I love monsters. Ever since I was a kid. I remember getting one of those create a monster drawing kits for Christmas one year and making every combination of parts I possibly could. Watching the Universal classics and "sneaking" the modern ones as well. I remember looking through my Uncles horror magazines and always playing with the werewolf mask he had hanging on his bed post. Halloween was, and still is, my favorite and happiest time of year. So, it would only make sense that I have the hobbies that I have, right? 

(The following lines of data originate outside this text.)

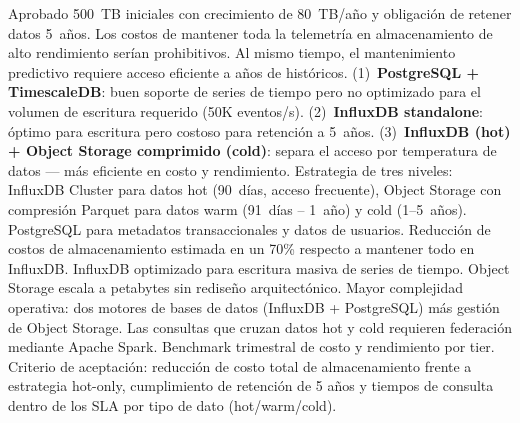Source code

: \documentclass[12pt, letterpaper]{article}
\begin{document}
  {Aprobado}
  {500~TB iniciales con crecimiento de 80~TB/año y obligación de retener datos 5~años.
   Los costos de mantener toda la telemetría en almacenamiento de alto rendimiento
   serían prohibitivos. Al mismo tiempo, el mantenimiento predictivo requiere acceso
   eficiente a años de históricos.}
  {(1)~\textbf{PostgreSQL + TimescaleDB}: buen soporte de series de tiempo pero no
   optimizado para el volumen de escritura requerido (50K eventos/s).
   (2)~\textbf{InfluxDB standalone}: óptimo para escritura pero costoso para retención
   a 5~años.
   (3)~\textbf{InfluxDB (hot) + Object Storage comprimido (cold)}: separa el acceso
   por temperatura de datos --- más eficiente en costo y rendimiento.}
  {Estrategia de tres niveles: InfluxDB Cluster para datos hot (90~días, acceso
   frecuente), Object Storage con compresión Parquet para datos warm (91~días --
   1~año) y cold (1--5~años). PostgreSQL para metadatos transaccionales y datos de
   usuarios.}
  {Reducción de costos de almacenamiento estimada en un 70\% respecto a mantener todo
   en InfluxDB. InfluxDB optimizado para escritura masiva de series de tiempo. Object
   Storage escala a petabytes sin rediseño arquitectónico.}
  {Mayor complejidad operativa: dos motores de bases de datos (InfluxDB + PostgreSQL)
    más gestión de Object Storage. Las consultas que cruzan datos hot y cold requieren
    federación mediante Apache Spark.}
    {Benchmark trimestral de costo y rendimiento por tier. Criterio de aceptación:
    reducción de costo total de almacenamiento frente a estrategia hot-only,
    cumplimiento de retención de 5 años y tiempos de consulta dentro de los SLA por
    tipo de dato (hot/warm/cold).}
\end{document}
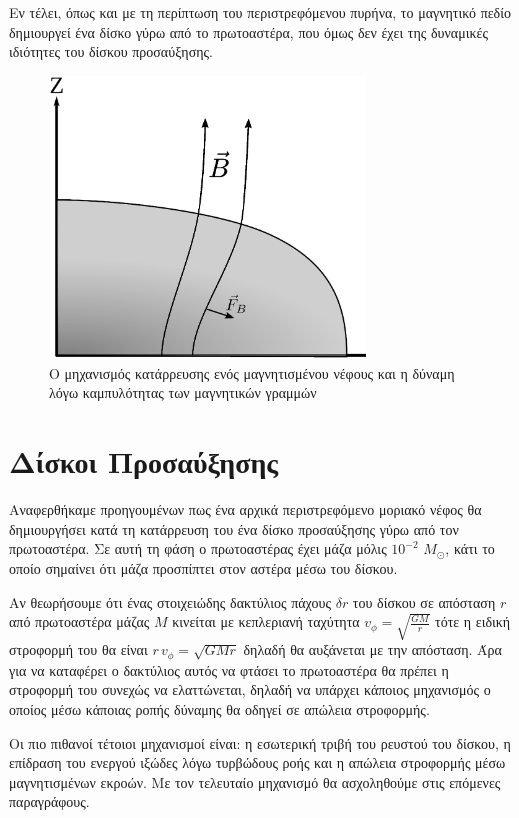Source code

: \documentclass[a4paper,12pt]{memoir}
\newcommand{\sm}{$M_{\odot}$}
\begin{document}
Εν τέλει, όπως και με τη περίπτωση του περιστρεφόμενου πυρήνα, το μαγνητικό πεδίο δημιουργεί ένα δίσκο γύρω από το πρωτοαστέρα, που όμως δεν έχει της δυναμικές ιδιότητες του δίσκου προσαύξησης.


\begin{figure}[h!]
	\centering
	\includegraphics[height=7.5cm]{images/magnetic_collapse.ps}
	\caption{Ο μηχανισμός κατάρρευσης ενός μαγνητισμένου νέφους και η δύναμη λόγω καμπυλότητας των μαγνητικών γραμμών}
\end{figure}


\section{Δίσκοι Προσαύξησης}
Αναφερθήκαμε προηγουμένων πως ένα αρχικά περιστρεφόμενο μοριακό νέφος θα δημιουργήσει κατά τη κατάρρευση του ένα δίσκο προσαύξησης γύρω από τον πρωτοαστέρα. Σε αυτή τη φάση ο πρωτοαστέρας έχει μάζα μόλις $10^{-2}$ \sm, κάτι το οποίο σημαίνει ότι μάζα προσπίπτει στον αστέρα μέσω του δίσκου.

Αν θεωρήσουμε ότι ένας στοιχειώδης δακτύλιος πάχους $\delta r$ του δίσκου σε απόσταση $r$ από πρωτοαστέρα μάζας $M$ κινείται με κεπλεριανή ταχύτητα $v_{\phi}=\sqrt{\frac{GM}{r}}$ τότε η ειδική στροφορμή του θα είναι $r \, v_{\phi}=\sqrt{GMr}$ δηλαδή θα αυξάνεται με την απόσταση. Άρα για να καταφέρει ο δακτύλιος αυτός να φτάσει το πρωτοαστέρα θα πρέπει η στροφορμή του συνεχώς να ελαττώνεται, δηλαδή να υπάρχει κάποιος μηχανισμός ο οποίος μέσω κάποιας ροπής δύναμης θα οδηγεί σε απώλεια στροφορμής.

Οι πιο πιθανοί τέτοιοι μηχανισμοί είναι: η εσωτερική τριβή του ρευστού του δίσκου, η επίδραση του ενεργού ιξώδες λόγω τυρβώδους ροής και η απώλεια στροφορμής μέσω μαγνητισμένων εκροών.
Με τον τελευταίο μηχανισμό θα ασχοληθούμε στις επόμενες παραγράφους.
\end{document}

Over the years I let most of my passions slip to the wayside with the thinking of how I should be and also that I just wasn't good enough to do those things. Recently I reconnected with a friend of mine that made me realize that it didn't matter if I was good, or bad, that what mattered is that I was doing it, and having fun doing it. That I was creating something where there was nothing. Visions were coming to life and that by keeping them locked away I was also stifling a part of myself. 

I started painting again. I started sculpting again. I started creating again. I wasn't afraid to show it this time either. The images and objects I was creating was my style and how I interpreted the things I wanted to show. In doing so, some new paths have presented them selves. I am currently involved in a film project where I'm in charge of the special effects, and yes, making the monster. 

Life truly is too short. Don't be afraid to try something new or get back to something you once enjoyed. Don't be scared. Go make some monsters.


----------



## Gym Whourlfeld (Jan 22, 2003)

My artwork fills my haunted house (whether anybody else likes it or NOT! hahaha!)
People would look at my art and say, "I used to draw." OR "My Father used to paint pictures."
I will say, "Why not do it now?" go for it! It doesn't really cost that much to get back into it."
I do believe that there is a Very special part of our own brain that gets a certain kind of pleasure or tickle that cannot be found unless we are being artistically creative.. and fortunately it can be wonderfully addictive!


----------